Namun sayang saat itu lohu sedang terluka dalam yang parah sehingga lohu tidak yakin dapat mengalahkan mereka. Lagipula saat lohu tiba kedua orangtuamu baru saja menghembuskan nafasnya di tangan mereka. Yang lohu perhatikan saat itu adalah menyelamatkan dan menyembuyikanmu terlebih dahulu dari tangan kejam mereka.

“Oh ya suhu, kalau teecu boleh tahu siapa yang mampu membuat suhu terluka parah saat itu” kata A Liong dengan rasa ingin tahu.
“Sebenarnya kau punya seorang susiok tapi susiokmu itu sejak dari dulu mempunyai tabiat yang kurang baik sehingga sering melakukan perbuatan-perbuatan sesat dan di benci oleh kaum persilatan. Lohu sudah berupaya agar susiokmu itu sadar atas segala perbuatannya namun tak pernah dihiraukan, bahkan terakhir kali ia bertemu lohu, susiokmu itu bekerjasama dengan kawan-kawannya mengeroyok lohu dan membokong lohu secara pengecut dengan racun hingga lohu terluka parah. Untungnya lohu berhasil meloloskan diri dari kerubutan mereka. Sebenarnya sejak kecil lohu yang mewakili Insu mendidik dan mengajari ilmu silat susiokmu itu, untungnya Insu sudah sejak awal melihat tabiatnya kurang baik sehingga ia berpesan pada lohu untuk tidak mengajarinya 8 jurus terakhir ilmu pedang terbang. Saat ini mungkin umur susiokmu berkisar 40 tahunan”.

Boleh di bilang salah satu yang membuat lohu kecewa dalam hidup ini adalah tidak mampu mengendalikan sepak terjang sute sendiri. Lohu harap jika engkau bertemu dengan susiokmu itu, sampaikan kata-kata lohu supaya ia segera sadar atas perbuatan jahatnya. Kalau dia tetap tidak berubah, engkau boleh melawan dan membasminya – syukur bila engkau dapat memunahkan ilmu silatnya saja tapi kalau keadaan terpaksa engaku boleh membasminya, demi ketenangan dunia kang-ouw.

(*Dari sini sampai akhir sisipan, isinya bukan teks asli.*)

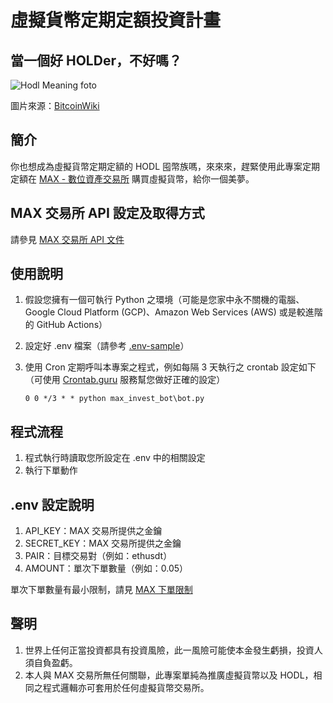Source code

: # 虛擬貨幣定期定額投資計畫

## 當一個好 HOLDer，不好嗎？

![Hodl Meaning foto](https://en.bitcoinwiki.org/upload/en/images/thumb/d/db/HODLing.jpg/400px-HODLing.jpg)

圖片來源：[BitcoinWiki](https://en.bitcoinwiki.org/)



## 簡介

你也想成為虛擬貨幣定期定額的 HODL 囤幣族嗎，來來來，趕緊使用此專案定期定額在 [MAX - 數位資產交易所](https://max.maicoin.com/) 購買虛擬貨幣，給你一個美夢。



## MAX 交易所 API 設定及取得方式

請參見 [MAX 交易所 API 文件](https://max.maicoin.com/documents/api) 



## 使用說明

1. 假設您擁有一個可執行 Python 之環境（可能是您家中永不關機的電腦、Google Cloud Platform (GCP)、Amazon Web Services (AWS) 或是較進階的 GitHub Actions）

2. 設定好 .env 檔案（請參考 [.env-sample](https://github.com/ClarkChiu/MAX-Exchange-Periodic-Crypto-Investment-Plan/blob/master/.env-sample)）

3. 使用 Cron 定期呼叫本專案之程式，例如每隔 3 天執行之 crontab 設定如下（可使用 [Crontab.guru](https://crontab.guru/) 服務幫您做好正確的設定）

   `0 0 */3 * * python max_invest_bot\bot.py`



## 程式流程

1. 程式執行時讀取您所設定在 .env 中的相關設定
2. 執行下單動作



## .env 設定說明

1. API_KEY：MAX 交易所提供之金鑰
2. SECRET_KEY：MAX 交易所提供之金鑰
3. PAIR：目標交易對（例如：ethusdt）
4. AMOUNT：單次下單數量（例如：0.05）



單次下單數量有最小限制，請見  [MAX 下單限制](https://max.maicoin.com/docs/limits)



## 聲明

1. 世界上任何正當投資都具有投資風險，此一風險可能使本金發生虧損，投資人須自負盈虧。
2. 本人與 MAX 交易所無任何關聯，此專案單純為推廣虛擬貨幣以及 HODL，相同之程式邏輯亦可套用於任何虛擬貨幣交易所。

Susiokmu bernama Tan Kin Hong, julukannya Tok-tang-lang (si belalang berbisa) dan memiliki ilmu silat yang tinggi. Lohu rasa dengan ilmumu sekarang ini engkau sudah mampu menandingi susiokmu, tapi satu perlu diperhatikan adalah ilmu racunnya. Entah dari mana ia mempelajarinya, ia mempunyai keahlian meracuni orang tanpa disadari yang bersangkutan, baik melalui makanan, minuman maupun dari hembusan nafasnya. Semua senjatanya baik pedang, senjata rahasianya dilumuri racun keji yang dapat membunuh secara seketika. Jadi berhati-hatilah jika ketemu susiokmu.
“Teecu akan berhati-hati suhu” kata si pemuda.

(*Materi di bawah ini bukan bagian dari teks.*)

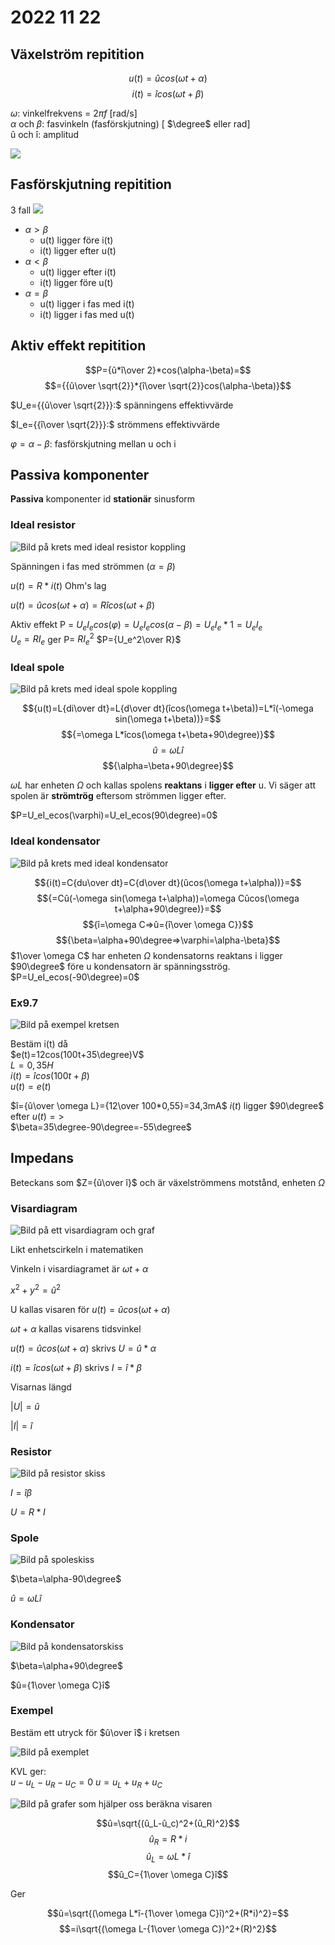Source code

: # 2022 11 22

## Växelström repitition

$$u(t)=ûcos(\omega t+\alpha)$$
$$i(t)=îcos(\omega t+\beta)$$

$\omega$: vinkelfrekvens = $2\pi f$ [rad/s]  
$\alpha$ och $\beta$: fasvinkeln (fasförskjutning) [ $\degree$ eller rad]  
û och î: amplitud

![ ](https://lh3.googleusercontent.com/AR1MLyTYhIiGpDLEjSLkl32D7MmLmVGHj2gDu1RqgsnfrCTs6P67VQ7Kq-L6QnBbtB4xDeAu-4LwK7Gs1qZaPnjTmEXFWzJktjCzTl_dzCpEvnPvS92vBaUF6l_0w1qk9LM75MWSGPw=w2400)

## Fasförskjutning repitition

3 fall
![ ](https://lh3.googleusercontent.com/zdQFlsqbjVEMG-Gjluw7Y6zBFmJ_o0XpDm9lSvGMS-ObbgAsgx-C_SGl9VIStfVCBo41eWcxbMc1sBUDQCdVSjrHZyR-s-nFNPDue4wFV5GyFzp198CDMYHZVBhig0L7mXPhWRPjC0Q=w2400)  

- $\alpha\gt\beta$
  - u(t) ligger före i(t)
  - i(t) ligger efter u(t)
- $\alpha\lt\beta$
  - u(t) ligger efter i(t)
  - i(t) ligger före u(t)
- $\alpha=\beta$
  - u(t) ligger i fas med i(t)
  - i(t) ligger i fas med u(t)

## Aktiv effekt repitition

$$P={û*î\over 2}*cos(\alpha-\beta)=$$
$$={{û\over \sqrt{2}}*{î\over \sqrt{2}}cos(\alpha-\beta)}$$

$U_e={{û\over \sqrt{2}}}:$ spänningens effektivvärde  

$I_e={{î\over \sqrt{2}}}:$ strömmens effektivvärde  

$\varphi=\alpha-\beta:$ fasförskjutning mellan u och i  

## Passiva komponenter

**Passiva** komponenter id **stationär** sinusform

### Ideal resistor

![Bild på krets med ideal resistor koppling](https://lh3.googleusercontent.com/NV1oGrthoydLAlPTGS8bd_QmYJDd6d0ygqPdV5v6v7QUh5KKButd4MPWhf0V76yiEZmFI_SFyhI7HFrpPANLQ27OsTF1Fdfv79jSNvgXGZ4XP7TI4_V3kkRNlM761NOgEvT_lMHJeXo=w2400)  

Spänningen i fas med strömmen $(\alpha=\beta)$

$u(t)=R*i(t)$ Ohm's lag  

$u(t)=ûcos(\omega t+\alpha)=Rîcos(\omega t+\beta)$

Aktiv effekt P = $U_eI_ecos(\varphi)=U_eI_ecos(\alpha-\beta)=U_eI_e*1=U_eI_e$  
$U_e=RI_e$ ger P= $RI_e^2$
$P={U_e^2\over R}$

### Ideal spole

![Bild på krets med ideal spole koppling](https://lh3.googleusercontent.com/7k8zi-Y6F1byMsAokJ7miJLNXx8W2twqmVbHj_ujH4n4dOXAX3hzJh4R_eBoxKSSfjAcTVcOt3amPda76cM_wMGQJvTVzsDvnTf5QlsVgvINIj8DlvjZ4NtISsIiwHc1R-vLa24QKhg=w2400)  

$${u(t)=L{di\over dt}=L{d\over dt}(îcos(\omega t+\beta))=L*î(-\omega sin(\omega t+\beta))}=$$
$${=\omega L*îcos(\omega t+\beta+90\degree)}$$
$${û=\omega Lî}$$
$${\alpha=\beta+90\degree}$$

${\omega L}$ har enheten $\Omega$ och kallas spolens **reaktans**
i **ligger efter** u. Vi säger att spolen är **strömtrög** eftersom strömmen ligger efter.  

$P=U_eI_ecos(\varphi)=U_eI_ecos(90\degree)=0$

### Ideal kondensator

![Bild på krets med ideal kondensator](https://lh3.googleusercontent.com/8z4mFV59kkIRDB9eTwO3yHZUK1hcBCIS9AI1h6wRq7t02WiukjK3b9MVWhZCVTxQrrEYJEW_tbbc9z2o8q6dp-xc_yjtDRKv0KGaf-DklR3mlFlB4YYzBMlGO3zpI93g2yRSKqnoh1I=w2400)  

$${i(t)=C{du\over dt}=C{d\over dt}(ûcos(\omega t+\alpha))}=$$
$${=Cû(-\omega sin(\omega t+\alpha))=\omega Cûcos(\omega t+\alpha+90\degree)}=$$
$${î=\omega C=>û={î\over \omega C}}$$
$${\beta=\alpha+90\degree=>\varphi=\alpha-\beta}$$
$1\over \omega C$ har enheten $\Omega$ kondensatorns reaktans i ligger $90\degree$ före u kondensatorn är spänningsströg.  
$P=U_eI_ecos(-90\degree)=0$

### Ex9.7

![Bild på exempel kretsen](https://lh3.googleusercontent.com/p11cguCZyFdJ19cga911cZKtTfMZKdUxGfyYf6VTmCCRIDwKW9K2LXY-TeJv7nsQvJ9NGDpkbegK9rpbm_H8oQ4GkS73xChj0MM7MJFB0L1Lfc4Qy--kBe4zPiGf52gSoAbv-OTm4gw=w2400)  

Bestäm i(t) då  
$e(t)=12cos(100t+35\degree)V$  
$L=0,35H$  
$i(t)=îcos(100t+\beta)$  
$u(t)=e(t)$  

$î={û\over \omega L}={12\over 100*0,55}=34,3mA$
$i(t)$ ligger $90\degree$ efter $u(t)=>$  
$\beta=35\degree-90\degree=-55\degree$

## Impedans

Beteckans som $Z={û\over î}$ och är växelströmmens motstånd, enheten $\Omega$

### Visardiagram

![Bild på ett visardiagram och graf](https://lh3.googleusercontent.com/4bb_HVrpLjoYRBaHDIGEdQ9F_rSXtkH8lC-RpP7-khWz3tFNBikF3VMg2RatoZsAR92Y56QW_9im3NGhtN1WxXFkkxTajZ29BQw-3QSS5Z4kO-V1lsrtuMhNpc1kfLcy0v7W8TeBqJs=w2400)  

Likt enhetscirkeln i matematiken  

Vinkeln i visardiagramet är $\omega t+\alpha$  

$x^2+y^2=û^2$  

U kallas visaren för $u(t)=ûcos(\omega t+\alpha)$  

$\omega t+\alpha$ kallas visarens tidsvinkel  

$u(t)=ûcos(\omega t+\alpha)$ skrivs $U={û*\alpha}$  

$i(t)=îcos(\omega t+\beta)$ skrivs $I={î*\beta}$

Visarnas längd  

$|U|=û$  

$|I|=î$  

### Resistor

![Bild på resistor skiss](https://lh3.googleusercontent.com/HNt7LnjoS04_WakesP7q14BoStVV1y7QQQW_2EyUoPoFhkbeblWvCUqXmvPdOnEYP5JE5GKUMrobILQrSkQtQbyL73Co1VnG2_nEnfgAW0xXdBIdrHceaPJCeyFRgnM9anwyuMrkQsY=w2400)

$I=î\beta$  

$U=R*I$  

### Spole

![Bild på spoleskiss](https://lh3.googleusercontent.com/N3RT5qLQKA8zPLnOmrtSPdqQgylrhVoWnJjCLNlJ-Z-GQTUKjFrnr-mLydwVBzmP-nWV67PI4M0A28DNI9sRgG61xV3XyWS4hPq1VT1PGsRlxpzQIfN6P4axlfVxgd7eHPU9QmjFA5I=w2400)

$\beta=\alpha-90\degree$  

$û=\omega Lî$

### Kondensator

![Bild på kondensatorskiss](https://lh3.googleusercontent.com/HdCR7OA_YakiNtOw86CLQ93tydfuBRJ-lV1zf_LlzoAGAKMsya0tMqhjRgus4kjoKbSl8FDBHNUoAiAhK7sCihTPYv8SR2_qrQBaG5j3Kshogq9beI9qbpBNCip0u0WnFgOMRdEexds=w2400)  

$\beta=\alpha+90\degree$

$û={1\over \omega C}î$

### Exempel

Bestäm ett utryck för $û\over î$ i kretsen  

![Bild på exemplet](https://lh3.googleusercontent.com/t5eT8WDqVaHaaWxqhTrX7ciBEeNEeqamBY9xRFFdgqxmRIRnUfB-5kPkKhdtqmaHUpz_fEFLdPVY8a5qZXDyCKKi1wvs8N_rlE14n5FcDyBV9kZQzKOPSLTbLtkFD4SYUtRHH09vb-U=w2400)

KVL ger:  
$u-u_L-u_R-u_C=0$
$u=u_L+u_R+u_C$

![Bild på grafer som hjälper oss beräkna visaren](https://lh3.googleusercontent.com/jQfz9mUbNVr_K4bWsOnDdIe5GaBtZqllA1e1cVwHnFe4oY1Ds2LO1hn1E3Yi6Si67v6_fUB7I0nZWaDHyARuTksojrHoIU3vcpmTYyy6QV8Xy5aaZAbUFA681HMukt-8GmZD1hdn5tg=w2400)

$$û=\sqrt{(û_L-û_c)^2+(û_R)^2}$$
$$û_R=R*i$$
$$û_L=\omega L*î$$
$$û_C={1\over \omega C}î$$

Ger

$$û=\sqrt{(\omega L*î-{1\over \omega C}î)^2+(R*i)^2}=$$
$$=i\sqrt{(\omega L-{1\over \omega C})^2+(R)^2}$$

“Sebelum engkau turun gunung sebaiknya perlu lohu beritahukan sekilas keadaan dunia persilatan sekarang ini biar engkau tidak buta akan keadaan dunia kang-ouw.

Saat ini Hong-tiang (ketua) biara Shaolin - Tiang Pek Hosiang, ketua partai Bu-Tong – Kiang Ti Tojin , dan ketua partai Thai-San – Master The Kok Liang, serta ketua perkumpulan Kay-Pang – Sun Lo-Kai merupakan tokoh yang paling berpengaruh di dunia persilatan, boleh di bilang mereka adalah tokoh paling kosen dan dimalui semua orang. Namun seperti yang engkau ketahui di antara ke empat tokoh tersebut hanya Master The Kok Liang yang berkeluarga dan mempunyai seorang putri yaitu teman mainmu Cin-Cin.

Selain Master The Kok Liang, lohu juga berteman baik dengan Sun Lo-Kai – Ketua Kay-Pang tapi sudah sudah belasan tahun ini lohu tidak bertemu dengannya, disamping lohu sibuk mengajarimu ilmu, juga Sun Lo-Kai senang berkelana ke seluruh penjuru sehingga bahkan murid-murid Kay-Pang pun sulit menemukannya.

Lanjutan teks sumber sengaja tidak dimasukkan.